> Assignment: Write out the listing below exactly, beginning at its first line and ending with the line that contains "удачное название прижилось.".

+-------+

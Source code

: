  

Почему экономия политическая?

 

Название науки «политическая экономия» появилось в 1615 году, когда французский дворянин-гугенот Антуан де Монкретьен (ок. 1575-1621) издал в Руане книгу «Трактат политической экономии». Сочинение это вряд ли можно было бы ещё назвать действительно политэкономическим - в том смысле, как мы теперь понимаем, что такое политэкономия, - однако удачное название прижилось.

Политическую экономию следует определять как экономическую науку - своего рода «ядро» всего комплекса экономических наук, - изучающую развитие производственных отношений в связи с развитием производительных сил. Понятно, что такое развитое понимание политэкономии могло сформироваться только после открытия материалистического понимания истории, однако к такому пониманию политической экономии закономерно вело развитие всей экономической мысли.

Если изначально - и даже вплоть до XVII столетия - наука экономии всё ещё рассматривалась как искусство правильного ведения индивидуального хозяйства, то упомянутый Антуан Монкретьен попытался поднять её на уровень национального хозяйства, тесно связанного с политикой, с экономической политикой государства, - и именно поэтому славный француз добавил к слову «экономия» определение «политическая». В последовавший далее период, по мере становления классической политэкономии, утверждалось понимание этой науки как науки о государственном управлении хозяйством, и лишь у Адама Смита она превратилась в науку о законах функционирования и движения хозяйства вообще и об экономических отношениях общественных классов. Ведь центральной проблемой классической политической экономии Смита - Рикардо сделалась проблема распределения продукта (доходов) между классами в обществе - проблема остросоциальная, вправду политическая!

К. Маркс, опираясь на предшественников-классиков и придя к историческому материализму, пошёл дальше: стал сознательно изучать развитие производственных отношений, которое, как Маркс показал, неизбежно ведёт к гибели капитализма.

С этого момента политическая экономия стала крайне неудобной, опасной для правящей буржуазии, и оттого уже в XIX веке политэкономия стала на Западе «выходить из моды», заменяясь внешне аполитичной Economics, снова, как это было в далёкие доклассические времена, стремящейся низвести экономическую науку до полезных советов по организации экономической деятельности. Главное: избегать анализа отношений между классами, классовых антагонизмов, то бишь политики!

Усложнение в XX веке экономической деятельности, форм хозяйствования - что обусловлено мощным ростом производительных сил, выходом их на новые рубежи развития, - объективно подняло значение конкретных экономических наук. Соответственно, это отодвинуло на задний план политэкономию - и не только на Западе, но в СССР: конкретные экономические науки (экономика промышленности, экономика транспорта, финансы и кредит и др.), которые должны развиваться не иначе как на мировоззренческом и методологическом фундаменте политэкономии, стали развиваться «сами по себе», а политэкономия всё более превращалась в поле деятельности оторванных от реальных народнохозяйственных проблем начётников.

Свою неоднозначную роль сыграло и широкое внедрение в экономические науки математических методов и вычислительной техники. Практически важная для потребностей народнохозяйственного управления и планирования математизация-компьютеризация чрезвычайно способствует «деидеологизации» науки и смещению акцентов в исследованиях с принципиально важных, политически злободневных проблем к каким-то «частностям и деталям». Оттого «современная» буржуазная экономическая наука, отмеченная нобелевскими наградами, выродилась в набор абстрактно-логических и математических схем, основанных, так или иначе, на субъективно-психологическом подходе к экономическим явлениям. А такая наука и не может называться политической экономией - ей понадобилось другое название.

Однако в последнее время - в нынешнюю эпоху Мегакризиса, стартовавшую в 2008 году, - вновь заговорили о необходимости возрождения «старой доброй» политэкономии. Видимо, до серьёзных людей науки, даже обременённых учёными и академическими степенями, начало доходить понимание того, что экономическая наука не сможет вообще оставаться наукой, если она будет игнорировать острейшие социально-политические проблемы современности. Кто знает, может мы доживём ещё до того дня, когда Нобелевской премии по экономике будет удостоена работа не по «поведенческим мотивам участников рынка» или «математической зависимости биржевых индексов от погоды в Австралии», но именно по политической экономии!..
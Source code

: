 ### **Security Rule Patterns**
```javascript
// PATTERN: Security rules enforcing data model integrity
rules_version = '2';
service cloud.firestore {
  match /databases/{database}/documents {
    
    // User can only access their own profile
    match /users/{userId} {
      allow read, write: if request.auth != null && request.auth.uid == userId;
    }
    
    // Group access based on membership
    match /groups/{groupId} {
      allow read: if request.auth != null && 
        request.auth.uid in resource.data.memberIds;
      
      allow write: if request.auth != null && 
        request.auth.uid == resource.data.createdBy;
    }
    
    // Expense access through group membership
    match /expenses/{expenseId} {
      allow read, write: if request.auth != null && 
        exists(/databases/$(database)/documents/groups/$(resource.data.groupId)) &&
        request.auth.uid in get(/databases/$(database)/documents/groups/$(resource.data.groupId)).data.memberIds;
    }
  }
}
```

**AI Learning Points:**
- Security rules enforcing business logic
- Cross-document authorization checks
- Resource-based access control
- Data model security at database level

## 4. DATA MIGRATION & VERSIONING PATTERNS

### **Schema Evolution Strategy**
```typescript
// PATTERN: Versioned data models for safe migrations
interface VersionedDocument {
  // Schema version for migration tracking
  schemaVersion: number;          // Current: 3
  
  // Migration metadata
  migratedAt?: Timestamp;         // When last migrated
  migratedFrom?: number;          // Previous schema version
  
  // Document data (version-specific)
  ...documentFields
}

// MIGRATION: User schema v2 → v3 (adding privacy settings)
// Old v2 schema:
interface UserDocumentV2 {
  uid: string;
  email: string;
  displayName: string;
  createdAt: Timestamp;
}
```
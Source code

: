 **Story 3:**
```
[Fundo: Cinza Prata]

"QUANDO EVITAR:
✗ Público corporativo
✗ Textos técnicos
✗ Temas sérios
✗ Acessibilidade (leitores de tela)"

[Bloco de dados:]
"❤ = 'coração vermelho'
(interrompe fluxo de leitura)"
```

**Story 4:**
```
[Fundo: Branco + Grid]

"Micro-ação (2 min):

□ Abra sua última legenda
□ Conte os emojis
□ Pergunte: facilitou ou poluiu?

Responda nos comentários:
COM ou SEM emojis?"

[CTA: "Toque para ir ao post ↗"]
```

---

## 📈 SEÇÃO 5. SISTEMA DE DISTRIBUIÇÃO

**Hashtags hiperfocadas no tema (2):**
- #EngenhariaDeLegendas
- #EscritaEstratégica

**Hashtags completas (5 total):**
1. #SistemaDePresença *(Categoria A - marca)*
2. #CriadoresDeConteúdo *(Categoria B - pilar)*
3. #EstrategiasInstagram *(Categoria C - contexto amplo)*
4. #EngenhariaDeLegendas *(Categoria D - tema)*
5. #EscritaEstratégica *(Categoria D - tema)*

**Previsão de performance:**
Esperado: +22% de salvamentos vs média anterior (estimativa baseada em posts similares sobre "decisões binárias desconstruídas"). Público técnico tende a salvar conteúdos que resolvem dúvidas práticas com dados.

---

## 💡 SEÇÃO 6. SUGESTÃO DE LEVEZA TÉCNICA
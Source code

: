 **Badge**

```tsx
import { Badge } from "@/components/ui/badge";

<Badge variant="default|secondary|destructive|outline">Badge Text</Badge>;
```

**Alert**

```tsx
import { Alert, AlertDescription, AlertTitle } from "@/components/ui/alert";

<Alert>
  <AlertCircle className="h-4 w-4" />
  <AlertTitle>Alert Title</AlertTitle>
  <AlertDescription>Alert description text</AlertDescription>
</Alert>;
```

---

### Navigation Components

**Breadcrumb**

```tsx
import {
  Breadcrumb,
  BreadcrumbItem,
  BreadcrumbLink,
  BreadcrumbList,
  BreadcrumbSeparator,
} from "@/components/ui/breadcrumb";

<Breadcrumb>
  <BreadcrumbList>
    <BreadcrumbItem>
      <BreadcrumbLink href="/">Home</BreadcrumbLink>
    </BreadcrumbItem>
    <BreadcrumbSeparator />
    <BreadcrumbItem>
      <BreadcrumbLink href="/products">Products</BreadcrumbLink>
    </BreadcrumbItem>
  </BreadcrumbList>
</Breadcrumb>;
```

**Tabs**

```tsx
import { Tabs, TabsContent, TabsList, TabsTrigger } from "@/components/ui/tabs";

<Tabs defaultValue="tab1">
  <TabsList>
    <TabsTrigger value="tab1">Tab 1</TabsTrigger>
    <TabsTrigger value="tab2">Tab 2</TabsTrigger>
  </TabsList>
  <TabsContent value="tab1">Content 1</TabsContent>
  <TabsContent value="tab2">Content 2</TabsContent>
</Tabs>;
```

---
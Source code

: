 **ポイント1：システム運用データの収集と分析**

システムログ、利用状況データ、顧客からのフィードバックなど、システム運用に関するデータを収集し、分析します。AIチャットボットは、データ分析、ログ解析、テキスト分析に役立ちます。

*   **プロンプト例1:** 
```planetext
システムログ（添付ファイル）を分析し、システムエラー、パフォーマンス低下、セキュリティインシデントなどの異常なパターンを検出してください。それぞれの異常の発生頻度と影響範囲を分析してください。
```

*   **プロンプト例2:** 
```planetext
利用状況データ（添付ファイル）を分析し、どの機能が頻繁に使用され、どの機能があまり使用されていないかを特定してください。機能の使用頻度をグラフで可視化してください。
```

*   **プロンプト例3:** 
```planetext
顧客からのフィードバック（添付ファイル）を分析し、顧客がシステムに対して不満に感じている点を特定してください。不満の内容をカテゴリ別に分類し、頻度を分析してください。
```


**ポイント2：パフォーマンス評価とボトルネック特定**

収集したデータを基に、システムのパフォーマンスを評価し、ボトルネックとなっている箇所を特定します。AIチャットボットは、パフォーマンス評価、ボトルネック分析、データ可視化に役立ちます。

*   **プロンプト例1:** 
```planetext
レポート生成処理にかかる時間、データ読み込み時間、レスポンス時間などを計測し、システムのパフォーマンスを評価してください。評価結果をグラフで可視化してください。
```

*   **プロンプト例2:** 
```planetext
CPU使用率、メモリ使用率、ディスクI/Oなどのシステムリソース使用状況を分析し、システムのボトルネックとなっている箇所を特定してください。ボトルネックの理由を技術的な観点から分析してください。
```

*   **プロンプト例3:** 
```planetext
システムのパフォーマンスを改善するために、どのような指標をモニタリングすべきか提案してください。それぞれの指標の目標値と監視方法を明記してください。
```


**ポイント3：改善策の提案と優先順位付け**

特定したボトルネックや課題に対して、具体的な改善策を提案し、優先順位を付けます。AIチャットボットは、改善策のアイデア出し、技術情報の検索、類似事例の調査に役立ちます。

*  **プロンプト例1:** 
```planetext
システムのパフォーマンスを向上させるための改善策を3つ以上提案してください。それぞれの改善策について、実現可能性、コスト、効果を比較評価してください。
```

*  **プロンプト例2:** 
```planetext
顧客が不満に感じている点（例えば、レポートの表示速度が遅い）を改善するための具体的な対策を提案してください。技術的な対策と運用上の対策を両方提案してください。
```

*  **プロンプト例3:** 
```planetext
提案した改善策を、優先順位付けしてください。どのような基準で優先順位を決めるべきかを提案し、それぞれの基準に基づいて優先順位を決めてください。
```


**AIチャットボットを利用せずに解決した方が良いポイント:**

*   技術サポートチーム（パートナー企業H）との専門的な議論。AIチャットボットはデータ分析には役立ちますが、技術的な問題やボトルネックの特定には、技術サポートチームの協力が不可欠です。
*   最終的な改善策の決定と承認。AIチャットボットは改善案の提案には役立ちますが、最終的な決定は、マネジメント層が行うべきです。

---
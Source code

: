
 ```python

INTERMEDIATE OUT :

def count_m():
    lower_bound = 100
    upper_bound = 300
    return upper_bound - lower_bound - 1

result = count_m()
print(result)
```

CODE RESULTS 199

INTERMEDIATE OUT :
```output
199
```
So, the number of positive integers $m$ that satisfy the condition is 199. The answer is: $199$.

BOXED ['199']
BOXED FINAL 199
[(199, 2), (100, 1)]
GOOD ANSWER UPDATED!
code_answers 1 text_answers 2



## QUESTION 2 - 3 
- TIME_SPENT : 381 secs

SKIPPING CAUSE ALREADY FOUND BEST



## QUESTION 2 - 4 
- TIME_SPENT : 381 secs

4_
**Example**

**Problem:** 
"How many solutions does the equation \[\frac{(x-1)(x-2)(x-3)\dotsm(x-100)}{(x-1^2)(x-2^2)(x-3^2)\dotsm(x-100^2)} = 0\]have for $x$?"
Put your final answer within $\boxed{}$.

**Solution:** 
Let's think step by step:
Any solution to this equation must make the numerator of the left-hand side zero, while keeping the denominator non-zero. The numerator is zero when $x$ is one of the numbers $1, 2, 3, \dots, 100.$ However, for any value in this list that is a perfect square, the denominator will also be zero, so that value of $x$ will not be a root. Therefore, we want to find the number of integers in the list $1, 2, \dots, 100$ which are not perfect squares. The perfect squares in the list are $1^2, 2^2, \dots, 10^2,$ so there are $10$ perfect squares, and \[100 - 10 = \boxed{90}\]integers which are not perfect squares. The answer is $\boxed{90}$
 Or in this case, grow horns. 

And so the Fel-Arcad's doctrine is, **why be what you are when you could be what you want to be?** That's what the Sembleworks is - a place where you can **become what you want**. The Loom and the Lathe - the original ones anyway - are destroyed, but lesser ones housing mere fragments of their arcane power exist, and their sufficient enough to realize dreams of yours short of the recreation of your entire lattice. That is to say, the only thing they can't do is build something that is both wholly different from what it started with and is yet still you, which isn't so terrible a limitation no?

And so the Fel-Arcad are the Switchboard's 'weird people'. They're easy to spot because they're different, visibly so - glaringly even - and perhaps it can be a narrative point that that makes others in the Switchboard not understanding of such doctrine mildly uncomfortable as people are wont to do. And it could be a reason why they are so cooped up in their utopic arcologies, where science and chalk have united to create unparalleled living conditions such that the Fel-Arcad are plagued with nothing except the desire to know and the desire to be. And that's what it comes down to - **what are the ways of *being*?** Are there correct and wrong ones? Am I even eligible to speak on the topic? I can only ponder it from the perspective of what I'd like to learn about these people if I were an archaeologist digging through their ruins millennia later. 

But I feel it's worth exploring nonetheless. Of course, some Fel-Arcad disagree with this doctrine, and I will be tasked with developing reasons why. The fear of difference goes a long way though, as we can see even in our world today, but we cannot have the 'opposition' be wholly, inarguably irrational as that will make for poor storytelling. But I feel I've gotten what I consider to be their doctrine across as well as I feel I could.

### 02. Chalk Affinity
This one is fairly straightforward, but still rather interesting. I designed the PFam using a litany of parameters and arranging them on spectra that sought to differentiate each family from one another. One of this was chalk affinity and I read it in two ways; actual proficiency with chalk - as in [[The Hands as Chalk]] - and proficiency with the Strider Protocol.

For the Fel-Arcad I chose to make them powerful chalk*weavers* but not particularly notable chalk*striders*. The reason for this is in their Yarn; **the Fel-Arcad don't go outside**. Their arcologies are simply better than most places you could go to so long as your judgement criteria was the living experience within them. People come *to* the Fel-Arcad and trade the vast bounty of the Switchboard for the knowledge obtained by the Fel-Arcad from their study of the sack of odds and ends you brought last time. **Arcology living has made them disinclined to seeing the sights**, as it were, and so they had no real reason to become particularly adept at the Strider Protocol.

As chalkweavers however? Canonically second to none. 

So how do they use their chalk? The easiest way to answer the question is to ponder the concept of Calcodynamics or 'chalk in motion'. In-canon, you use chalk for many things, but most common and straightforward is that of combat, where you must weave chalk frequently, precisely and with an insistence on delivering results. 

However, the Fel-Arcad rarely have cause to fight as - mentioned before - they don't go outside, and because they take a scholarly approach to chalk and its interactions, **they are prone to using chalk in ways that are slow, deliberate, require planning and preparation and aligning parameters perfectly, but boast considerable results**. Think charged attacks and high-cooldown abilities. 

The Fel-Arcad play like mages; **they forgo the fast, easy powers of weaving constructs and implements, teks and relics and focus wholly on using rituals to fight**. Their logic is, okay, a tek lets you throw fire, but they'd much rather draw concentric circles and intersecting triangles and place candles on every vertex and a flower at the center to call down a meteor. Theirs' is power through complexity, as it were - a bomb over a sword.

+-------+

> Answer to the exercise:
Source code

:  

Почему экономия политическая?

 

Название науки «политическая экономия» появилось в 1615 году, когда французский дворянин-гугенот Антуан де Монкретьен (ок. 1575-1621) издал в Руане книгу «Трактат политической экономии». Сочинение это вряд ли можно было бы ещё назвать действительно политэкономическим - в том смысле, как мы теперь понимаем, что такое политэкономия, - однако удачное название прижилось.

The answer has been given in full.